Thomas Cole es una representación (no sé si deliberada; creo que el alcance real de las visiones de Dick es un juego de cajas chinas, y con ello volvemos al trampantojo del abismo) del último humano capaz de dominar a las máquinas antes de que los ingenieros y programadores pierdan del todo la autonomía frente a sus obras.
Ilustración de la edición original
Como no ha habido viajes en el tiempo (y es ciertamente sospechoso que no aparezca nadie del futuro) ni nuestras sondas han llegado a playas hostiles, podemos considerar poco probable la llegada del sujeto destructor. Lo más probable es que Cole siga su ruta en 1913 y no podrá despertar inquietudes sobre la especialización que desvíen el camino a la singularidad. Puede hacerlo desde la literatura, por supuesto, pero eso nunca ha cambiado las cosas.

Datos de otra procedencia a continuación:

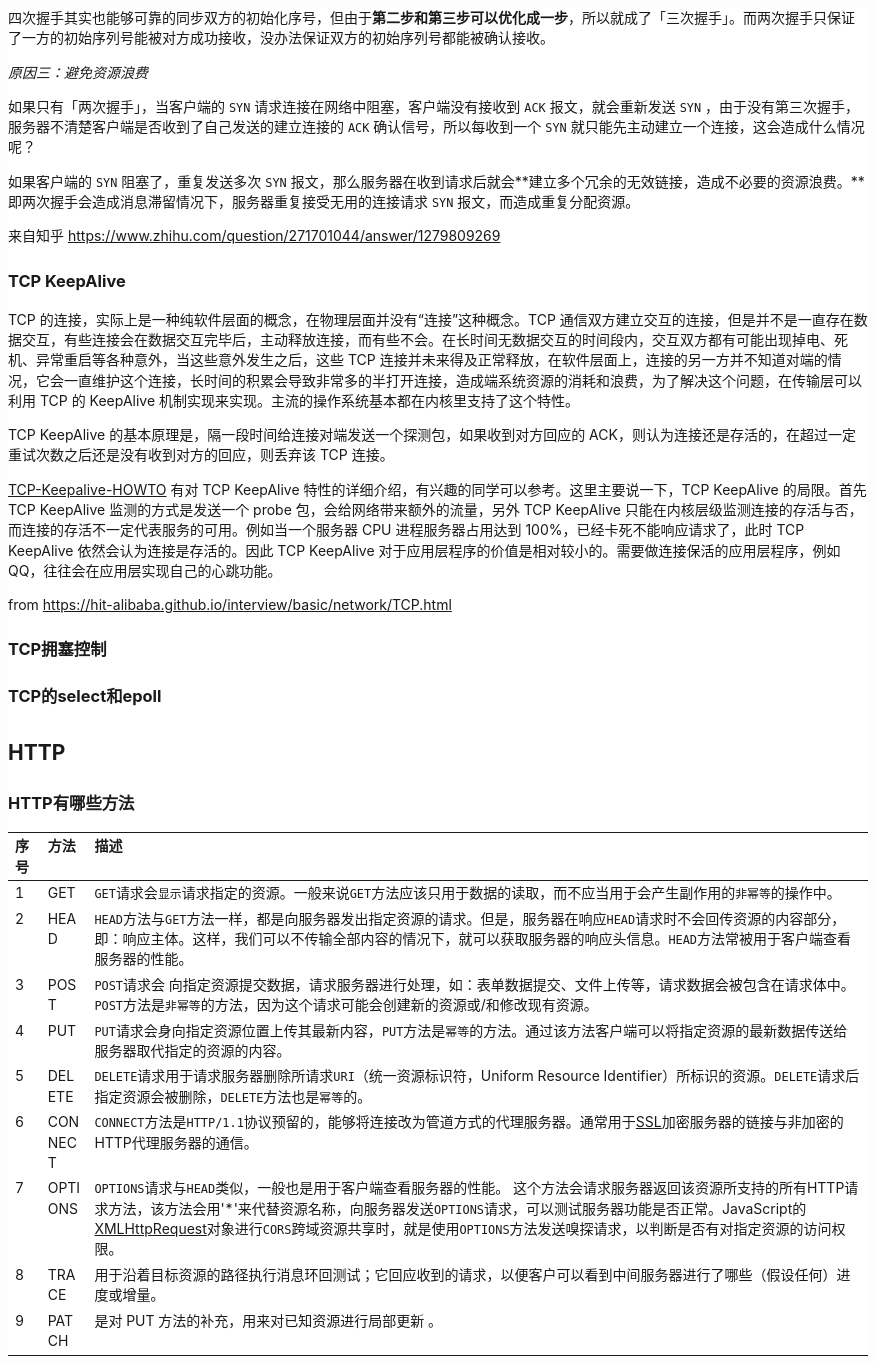四次握手其实也能够可靠的同步双方的初始化序号，但由于**第二步和第三步可以优化成一步**，所以就成了「三次握手」。而两次握手只保证了一方的初始序列号能被对方成功接收，没办法保证双方的初始序列号都能被确认接收。

*原因三：避免资源浪费*

如果只有「两次握手」，当客户端的 `SYN` 请求连接在网络中阻塞，客户端没有接收到 `ACK` 报文，就会重新发送 `SYN` ，由于没有第三次握手，服务器不清楚客户端是否收到了自己发送的建立连接的 `ACK` 确认信号，所以每收到一个 `SYN` 就只能先主动建立一个连接，这会造成什么情况呢？

如果客户端的 `SYN` 阻塞了，重复发送多次 `SYN` 报文，那么服务器在收到请求后就会**建立多个冗余的无效链接，造成不必要的资源浪费。**即两次握手会造成消息滞留情况下，服务器重复接受无用的连接请求 `SYN` 报文，而造成重复分配资源。

来自知乎 https://www.zhihu.com/question/271701044/answer/1279809269

### TCP KeepAlive

TCP 的连接，实际上是一种纯软件层面的概念，在物理层面并没有“连接”这种概念。TCP 通信双方建立交互的连接，但是并不是一直存在数据交互，有些连接会在数据交互完毕后，主动释放连接，而有些不会。在长时间无数据交互的时间段内，交互双方都有可能出现掉电、死机、异常重启等各种意外，当这些意外发生之后，这些 TCP 连接并未来得及正常释放，在软件层面上，连接的另一方并不知道对端的情况，它会一直维护这个连接，长时间的积累会导致非常多的半打开连接，造成端系统资源的消耗和浪费，为了解决这个问题，在传输层可以利用 TCP 的 KeepAlive 机制实现来实现。主流的操作系统基本都在内核里支持了这个特性。

TCP KeepAlive 的基本原理是，隔一段时间给连接对端发送一个探测包，如果收到对方回应的 ACK，则认为连接还是存活的，在超过一定重试次数之后还是没有收到对方的回应，则丢弃该 TCP 连接。

[TCP-Keepalive-HOWTO](http://www.tldp.org/HOWTO/html_single/TCP-Keepalive-HOWTO/) 有对 TCP KeepAlive 特性的详细介绍，有兴趣的同学可以参考。这里主要说一下，TCP KeepAlive 的局限。首先 TCP KeepAlive 监测的方式是发送一个 probe 包，会给网络带来额外的流量，另外 TCP KeepAlive 只能在内核层级监测连接的存活与否，而连接的存活不一定代表服务的可用。例如当一个服务器 CPU 进程服务器占用达到 100%，已经卡死不能响应请求了，此时 TCP KeepAlive 依然会认为连接是存活的。因此 TCP KeepAlive 对于应用层程序的价值是相对较小的。需要做连接保活的应用层程序，例如 QQ，往往会在应用层实现自己的心跳功能。

from https://hit-alibaba.github.io/interview/basic/network/TCP.html

### TCP拥塞控制

### TCP的select和epoll

## HTTP

### HTTP有哪些方法

| 序号 | 方法    | 描述                                                         |
| :--- | :------ | :----------------------------------------------------------- |
| 1    | GET     | `GET`请求会`显示`请求指定的资源。一般来说`GET`方法应该只用于数据的读取，而不应当用于会产生副作用的`非幂等`的操作中。 |
| 2    | HEAD    | `HEAD`方法与`GET`方法一样，都是向服务器发出指定资源的请求。但是，服务器在响应`HEAD`请求时不会回传资源的内容部分，即：响应主体。这样，我们可以不传输全部内容的情况下，就可以获取服务器的响应头信息。`HEAD`方法常被用于客户端查看服务器的性能。 |
| 3    | POST    | `POST`请求会 向指定资源提交数据，请求服务器进行处理，如：表单数据提交、文件上传等，请求数据会被包含在请求体中。`POST`方法是`非幂等`的方法，因为这个请求可能会创建新的资源或/和修改现有资源。 |
| 4    | PUT     | `PUT`请求会身向指定资源位置上传其最新内容，`PUT`方法是`幂等`的方法。通过该方法客户端可以将指定资源的最新数据传送给服务器取代指定的资源的内容。 |
| 5    | DELETE  | `DELETE`请求用于请求服务器删除所请求`URI`（统一资源标识符，Uniform Resource Identifier）所标识的资源。`DELETE`请求后指定资源会被删除，`DELETE`方法也是`幂等`的。 |
| 6    | CONNECT | `CONNECT`方法是`HTTP/1.1`协议预留的，能够将连接改为管道方式的代理服务器。通常用于[SSL](http://itbilu.com/other/relate/N16Uaoyp.html)加密服务器的链接与非加密的HTTP代理服务器的通信。 |
| 7    | OPTIONS | `OPTIONS`请求与`HEAD`类似，一般也是用于客户端查看服务器的性能。 这个方法会请求服务器返回该资源所支持的所有HTTP请求方法，该方法会用'*'来代替资源名称，向服务器发送`OPTIONS`请求，可以测试服务器功能是否正常。JavaScript的[XMLHttpRequest](http://itbilu.com/javascript/js/VkiXuUcC.html)对象进行`CORS`跨域资源共享时，就是使用`OPTIONS`方法发送嗅探请求，以判断是否有对指定资源的访问权限。 |
| 8    | TRACE   | 用于沿着目标资源的路径执行消息环回测试；它回应收到的请求，以便客户可以看到中间服务器进行了哪些（假设任何）进度或增量。 |
| 9    | PATCH   | 是对 PUT 方法的补充，用来对已知资源进行局部更新 。           |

Por ahora, al menos que se sepa, las máquinas tienen limitada la capacidad de reprogramarse sin ayuda (al menos sin un primer impulso) exterior, pero podemos introducir todas las variantes sugeridas por la ciencia ficción, desde las fórmulas más rigurosas hasta las que lo resuleven quemando un chip (aquí tengo que romper una lanza por Novíkov) y desde la idea más totalitaria de la mente colmena, el sueño de la interconexión absoluta, hasta la ilusión antropocentrista de considerar que las singularidades serán diversas y beligerantes entre sí. Las hipótesis sobre una inevitable y/o deseable transhumanidad (o, más simple aún, sin post- ni trans-, la sociedad de las máquinas no sería sino la humana bajo otra cobertura) o el ascenso de diversas corrientes de neoludismo (con llamadas urgentes al eterno retorno) son aspectos que se escapan a este artículo y a mi capacidad.

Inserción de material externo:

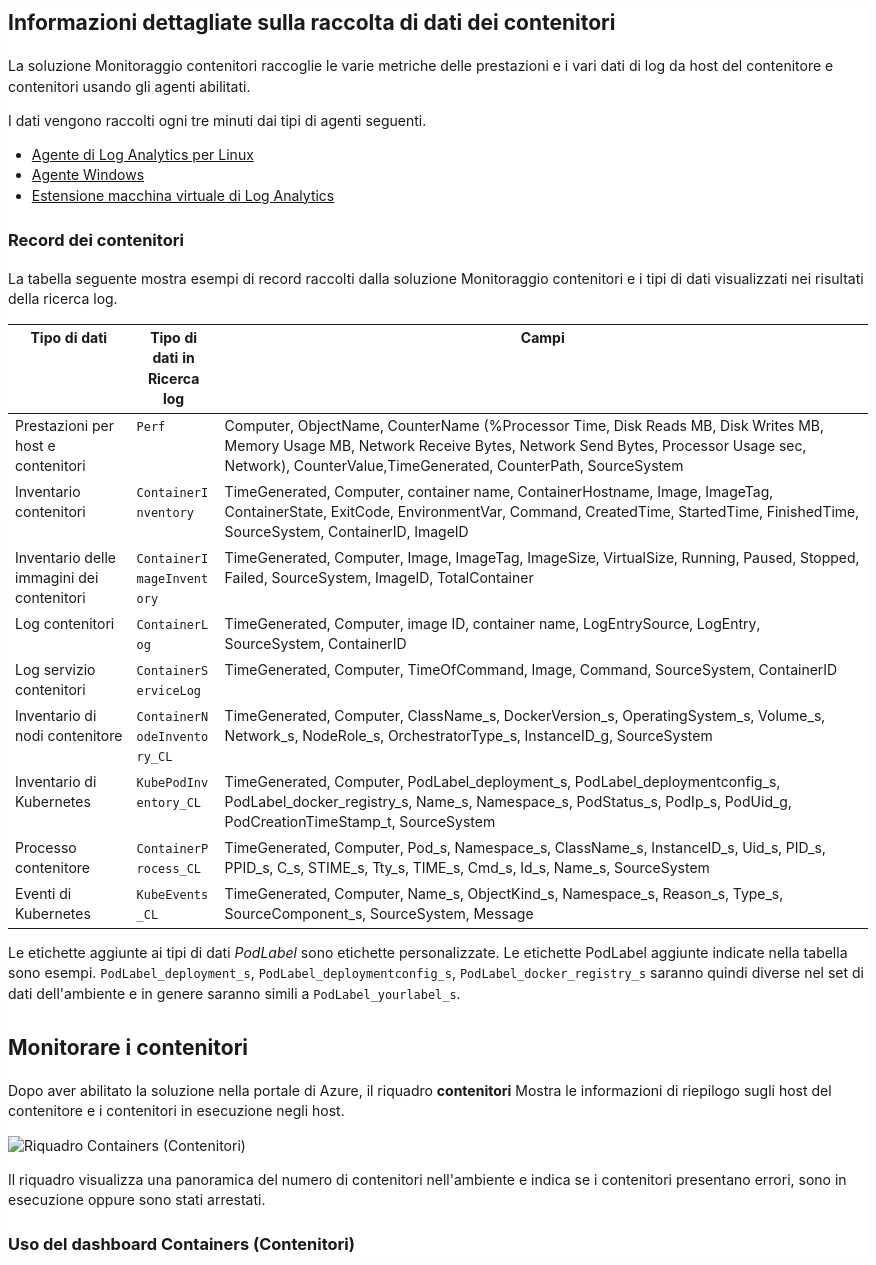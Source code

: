 ## <a name="container-data-collection-details"></a>Informazioni dettagliate sulla raccolta di dati dei contenitori

La soluzione Monitoraggio contenitori raccoglie le varie metriche delle prestazioni e i vari dati di log da host del contenitore e contenitori usando gli agenti abilitati.

I dati vengono raccolti ogni tre minuti dai tipi di agenti seguenti.

- [Agente di Log Analytics per Linux](../../azure-monitor/learn/quick-collect-linux-computer.md)
- [Agente Windows](../../azure-monitor/platform/agent-windows.md)
- [Estensione macchina virtuale di Log Analytics](../../azure-monitor/learn/quick-collect-azurevm.md)

### <a name="container-records"></a>Record dei contenitori

La tabella seguente mostra esempi di record raccolti dalla soluzione Monitoraggio contenitori e i tipi di dati visualizzati nei risultati della ricerca log.

| Tipo di dati | Tipo di dati in Ricerca log | Campi |
| --- | --- | --- |
| Prestazioni per host e contenitori | `Perf` | Computer, ObjectName, CounterName &#40;%Processor Time, Disk Reads MB, Disk Writes MB, Memory Usage MB, Network Receive Bytes, Network Send Bytes, Processor Usage sec, Network&#41;, CounterValue,TimeGenerated, CounterPath, SourceSystem |
| Inventario contenitori | `ContainerInventory` | TimeGenerated, Computer, container name, ContainerHostname, Image, ImageTag, ContainerState, ExitCode, EnvironmentVar, Command, CreatedTime, StartedTime, FinishedTime, SourceSystem, ContainerID, ImageID |
| Inventario delle immagini dei contenitori | `ContainerImageInventory` | TimeGenerated, Computer, Image, ImageTag, ImageSize, VirtualSize, Running, Paused, Stopped, Failed, SourceSystem, ImageID, TotalContainer |
| Log contenitori | `ContainerLog` | TimeGenerated, Computer, image ID, container name, LogEntrySource, LogEntry, SourceSystem, ContainerID |
| Log servizio contenitori | `ContainerServiceLog`  | TimeGenerated, Computer, TimeOfCommand, Image, Command, SourceSystem, ContainerID |
| Inventario di nodi contenitore | `ContainerNodeInventory_CL`| TimeGenerated, Computer, ClassName_s, DockerVersion_s, OperatingSystem_s, Volume_s, Network_s, NodeRole_s, OrchestratorType_s, InstanceID_g, SourceSystem|
| Inventario di Kubernetes | `KubePodInventory_CL` | TimeGenerated, Computer, PodLabel_deployment_s, PodLabel_deploymentconfig_s, PodLabel_docker_registry_s, Name_s, Namespace_s, PodStatus_s, PodIp_s, PodUid_g, PodCreationTimeStamp_t, SourceSystem |
| Processo contenitore | `ContainerProcess_CL` | TimeGenerated, Computer, Pod_s, Namespace_s, ClassName_s, InstanceID_s, Uid_s, PID_s, PPID_s, C_s, STIME_s, Tty_s, TIME_s, Cmd_s, Id_s, Name_s, SourceSystem |
| Eventi di Kubernetes | `KubeEvents_CL` | TimeGenerated, Computer, Name_s, ObjectKind_s, Namespace_s, Reason_s, Type_s, SourceComponent_s, SourceSystem, Message |

Le etichette aggiunte ai tipi di dati *PodLabel* sono etichette personalizzate. Le etichette PodLabel aggiunte indicate nella tabella sono esempi. `PodLabel_deployment_s`, `PodLabel_deploymentconfig_s`, `PodLabel_docker_registry_s` saranno quindi diverse nel set di dati dell'ambiente e in genere saranno simili a `PodLabel_yourlabel_s`.

## <a name="monitor-containers"></a>Monitorare i contenitori
Dopo aver abilitato la soluzione nella portale di Azure, il riquadro **contenitori** Mostra le informazioni di riepilogo sugli host del contenitore e i contenitori in esecuzione negli host.

![Riquadro Containers (Contenitori)](./media/containers/containers-title.png)

Il riquadro visualizza una panoramica del numero di contenitori nell'ambiente e indica se i contenitori presentano errori, sono in esecuzione oppure sono stati arrestati.

### <a name="using-the-containers-dashboard"></a>Uso del dashboard Containers (Contenitori)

En todo caso, el mundo está envuelto en las guerras de siempre con los motivos de siempre: de clase, coloniales o -lo más frecuente- ambas cosas a la vez. Y ese es el factor que, en la época que sea, permanece invariable. Sabemos que a veces la humanidad mejora en los derechos elementales que parece definir para ignorar. Cuando lo hace, suele ocurrir porque sus aberraciones son insostenibles, y sucede con traumas, quebrando paradigmas y a empujones de gentes caídas desde los márgenes del foco mediático prospectivo.
Sospecho que este artículo ha llegado al punto en que cualquier lector sensato (no se ofendan) se preguntará adónde quiero ir a parar. Pues bien: viendo el transcurso del bueno de Thomas Cole, creo que, como él, a donde ya estoy, ni más allá ni más acá.